A Milano e provincia ci sono 6 mila aziende agricole. Il 20% guidate da una donna. È quanto emerge dalla ricerca condotta da Valentina Cattivelli del Politecnico,  presentata nei giorni scorsi durante la conferenza “Metropoli Agricole” promossa da Fondazione Cariplo.

Ci sono donne e giovani. Milano dunque non è solo la città del terziario, ma ha anche un volto agricolo, che ha saputo resistere alla crisi e dà lavoro a oltre 12 mila persone (nel 2007 erano poco più di 8 mila): tra i contadini metropolitani i titolari di aziende sotto i 29 anni sono intorno al 12% e c’è una timida crescita dei conduttori stranieri.

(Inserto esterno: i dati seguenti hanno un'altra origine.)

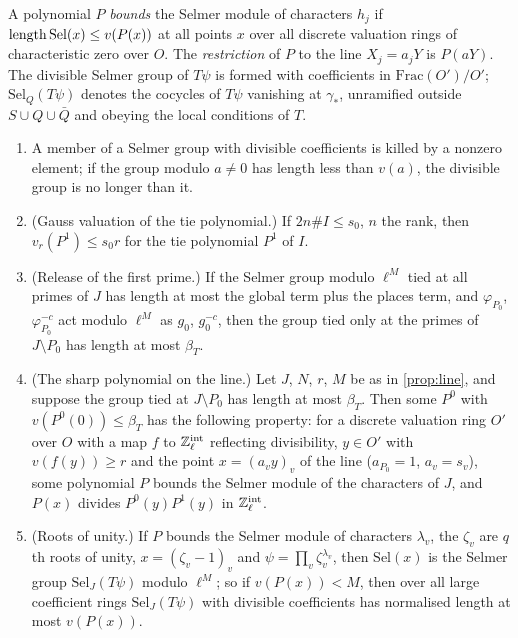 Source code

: A polynomial $P$ \emph{bounds} the Selmer module of characters $h_j$ if $\operatorname{length}\mathrm{Sel}(x)\le v(P(x))$ at all points $x$ over all discrete valuation rings of characteristic zero over $O$. The \emph{restriction} of $P$ to the line $X_j=a_jY$ is $P(aY)$. The divisible Selmer group of $T\psi$ is formed with coefficients in $\mathrm{Frac}(O')/O'$; $\mathrm{Sel}_Q(T\psi)$
denotes the cocycles of $T\psi$ vanishing at $\gamma_*$, unramified outside $S\cup Q\cup\bar Q$ and obeying the local conditions of $T$.

\begin{lemma}\label{lem:tied-to-twisted}
\begin{enumerate}[label=\textup{(\alph*)}]
\item A member of a Selmer group with divisible coefficients is killed by a nonzero element; if the group modulo $a\ne0$ has length less than $v(a)$, the divisible group is no longer than it.
\item (Gauss valuation of the tie polynomial.) If $2n\#I\le s_0$, $n$ the rank, then $v_r(P^1)\le s_0r$ for the tie polynomial $P^1$ of $I$.
\item (Release of the first prime.) If the Selmer group modulo $\ell^M$ tied at all primes of $J$ has length at most the global term plus the places term, and $\varphi_{P_0}$, $\varphi_{P_0}^{-c}$ act modulo $\ell^M$ as $g_0$, $g_0^{-c}$, then the group tied only at the primes of $J\setminus P_0$ has length at most $\beta_T$.
\item (The sharp polynomial on the line.) Let $J$, $N$, $r$, $M$ be as in \cref{prop:line}, and suppose the group tied at $J\setminus P_0$ has length at most $\beta_T$. Then some $P^0$ with $v(P^0(0))\le\beta_T$ has the following property: for a discrete valuation ring $O'$ over $O$ with a map $f$ to $\mathbb{Z}_\ell^{\rm int}$ reflecting divisibility, $y\in O'$
with $v(f(y))\ge r$ and the point $x=(a_vy)_v$ of the line ($a_{P_0}=1$, $a_v=s_v$), some polynomial $P$ bounds the Selmer module of the characters of $J$, and $P(x)$ divides $P^0(y)P^1(y)$ in $\mathbb{Z}_\ell^{\rm int}$.
\item (Roots of unity.) If $P$ bounds the Selmer module of characters $\lambda_v$, the $\zeta_v$ are $q$th roots of unity, $x=(\zeta_v-1)_v$ and $\psi=\prod_v\zeta_v^{\lambda_v}$, then $\mathrm{Sel}(x)$ is the Selmer group $\mathrm{Sel}_J(T\psi)$ modulo $\ell^M$; so if $v(P(x))<M$, then over all large coefficient rings $\mathrm{Sel}_J(T\psi)$ with divisible coefficients has
normalised length at most $v(P(x))$.
\end{enumerate}
\end{lemma}


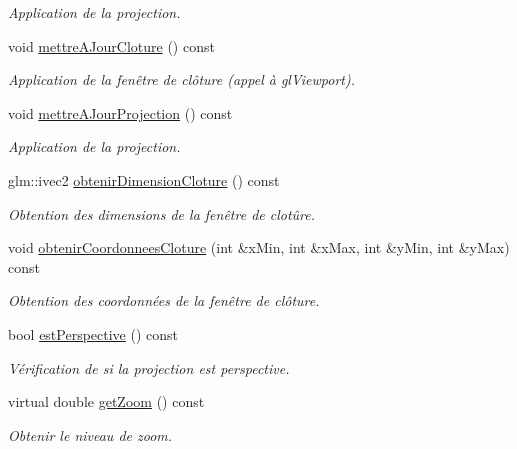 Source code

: \begin{DoxyCompactItemize}
\begin{DoxyCompactList}\small\item\em Application de la projection. \end{DoxyCompactList}\item 
void \hyperlink{classvue_1_1_projection_a0a4499967128947206cd3fc34c2b3b20}{mettre\-A\-Jour\-Cloture} () const 
\begin{DoxyCompactList}\small\item\em Application de la fenêtre de clôture (appel à gl\-Viewport). \end{DoxyCompactList}\item 
void \hyperlink{classvue_1_1_projection_abe8290f07564c7b63be04af8c5f68acb}{mettre\-A\-Jour\-Projection} () const 
\begin{DoxyCompactList}\small\item\em Application de la projection. \end{DoxyCompactList}\item 
glm\-::ivec2 \hyperlink{classvue_1_1_projection_aeb123186d5d5816dc09099bfc18f85bf}{obtenir\-Dimension\-Cloture} () const 
\begin{DoxyCompactList}\small\item\em Obtention des dimensions de la fenêtre de clotûre. \end{DoxyCompactList}\item 
void \hyperlink{classvue_1_1_projection_a2e2d21fa9455e872ad27980d0ba80e4b}{obtenir\-Coordonnees\-Cloture} (int \&x\-Min, int \&x\-Max, int \&y\-Min, int \&y\-Max) const 
\begin{DoxyCompactList}\small\item\em Obtention des coordonnées de la fenêtre de clôture. \end{DoxyCompactList}\item 
bool \hyperlink{classvue_1_1_projection_a3d9b70124ec0b3ed22299158abc4067c}{est\-Perspective} () const 
\begin{DoxyCompactList}\small\item\em Vérification de si la projection est perspective. \end{DoxyCompactList}\item 
virtual double \hyperlink{classvue_1_1_projection_aa672638986849570e19ac3885366ce12}{get\-Zoom} () const 
\begin{DoxyCompactList}\small\item\em Obtenir le niveau de zoom. \end{DoxyCompactList}\end{DoxyCompactItemize}
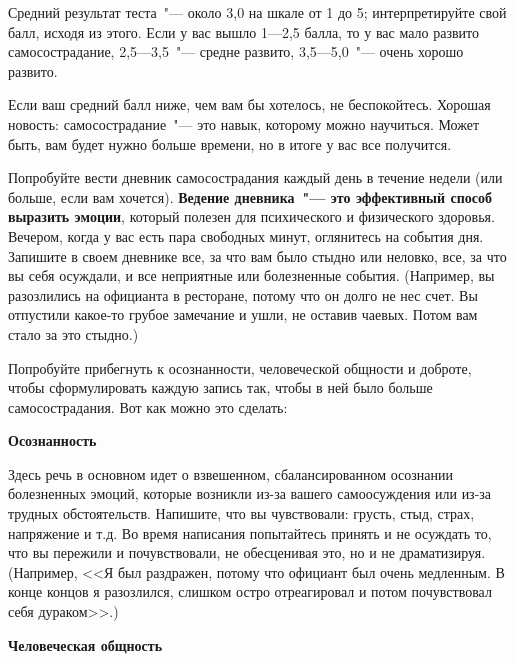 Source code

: \vspace{3ex}

Средний результат теста~"--- около 3,0 на шкале от 1 до 5; интерпретируйте свой балл, исходя из этого. 
Если у вас вышло 1---2,5 балла, то у вас мало развито самосострадание, 2,5---3,5~"--- средне развито, 3,5---5,0~"--- очень хорошо развито.

\newpage


\vspace{3ex}
Если ваш средний балл ниже, чем вам бы хотелось, не беспокойтесь. Хорошая новость: самосострадание~"--- это навык, которому можно научиться. Может быть, вам будет нужно больше времени, но в итоге у вас все получится. 



Попробуйте вести дневник самосострадания каждый день в течение недели (или больше, если вам хочется). \textbf{Ведение дневника~"--- это эффективный способ выразить эмоции}, который полезен для психического и физического здоровья.
Вечером, когда у вас есть пара свободных минут, оглянитесь на события дня. Запишите в своем дневнике все, за что вам было стыдно или неловко, все, за что вы себя осуждали, и все неприятные или болезненные события. (Например, вы разозлились на официанта в ресторане, потому что он долго не нес счет. Вы отпустили какое-то грубое замечание и ушли, не оставив чаевых. Потом вам стало за это стыдно.)

Попробуйте прибегнуть к осознанности, человеческой общности и доброте, чтобы сформулировать каждую запись так, чтобы в ней было больше самосострадания. Вот как можно это сделать:
\vspace{3ex}

\textbf{Осознанность}

Здесь речь в основном идет о взвешенном, сбалансированном осознании болезненных эмоций, которые возникли из-за вашего самоосуждения или из-за трудных обстоятельств. Напишите, что вы чувствовали: грусть, стыд, страх, напряжение и т.д. Во время написания попытайтесь принять и не осуждать то, что вы пережили и почувствовали, не обесценивая это, но и не драматизируя. (Например, <<Я был раздражен, потому что официант был очень медленным. В конце концов я разозлился, слишком остро отреагировал и потом почувствовал себя дураком>>.) 
\vspace{3ex}

\textbf{Человеческая общность}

Una grande attenzione oggi le imprese la prestano verso le produzioni Doc/Dop: ben 13.443 in tutta la regione hanno guadagnato questo tipo di certificazione, di cui il 5% nell’area metropolitana e nelle aree agricole limitrofe.

Si registra inoltre un trend interessante. Sempre più giovani, pur avendo un percorso di studi in ambito non agricolo, scelgono di dedicarsi all’agricoltura.

E infatti si osserva che l’agricoltura diventa sempre più multifunzionale (non solo attività di coltivazione e di allevamento, ma anche iniziative sociali, energetiche e turistiche) e quindi richiede competenze trasversali.

Fondazione Cariplo è impegnata attivamente nel settore ambiente: nel 2014, per esempio, la Fondazione ha sostenuto 139 progetti per quasi 12 milioni di euro.

Nelle ultime settimane è stato presentato il progetto Green Jobs, che punta ad accrescere l’occupazione dei giovani con profili “green”, nonché a diffondere l’inserimento di competenze ambientali nelle aziende. È stato previsto l’avvio di 150 tirocini per giovani fino a 29 anni.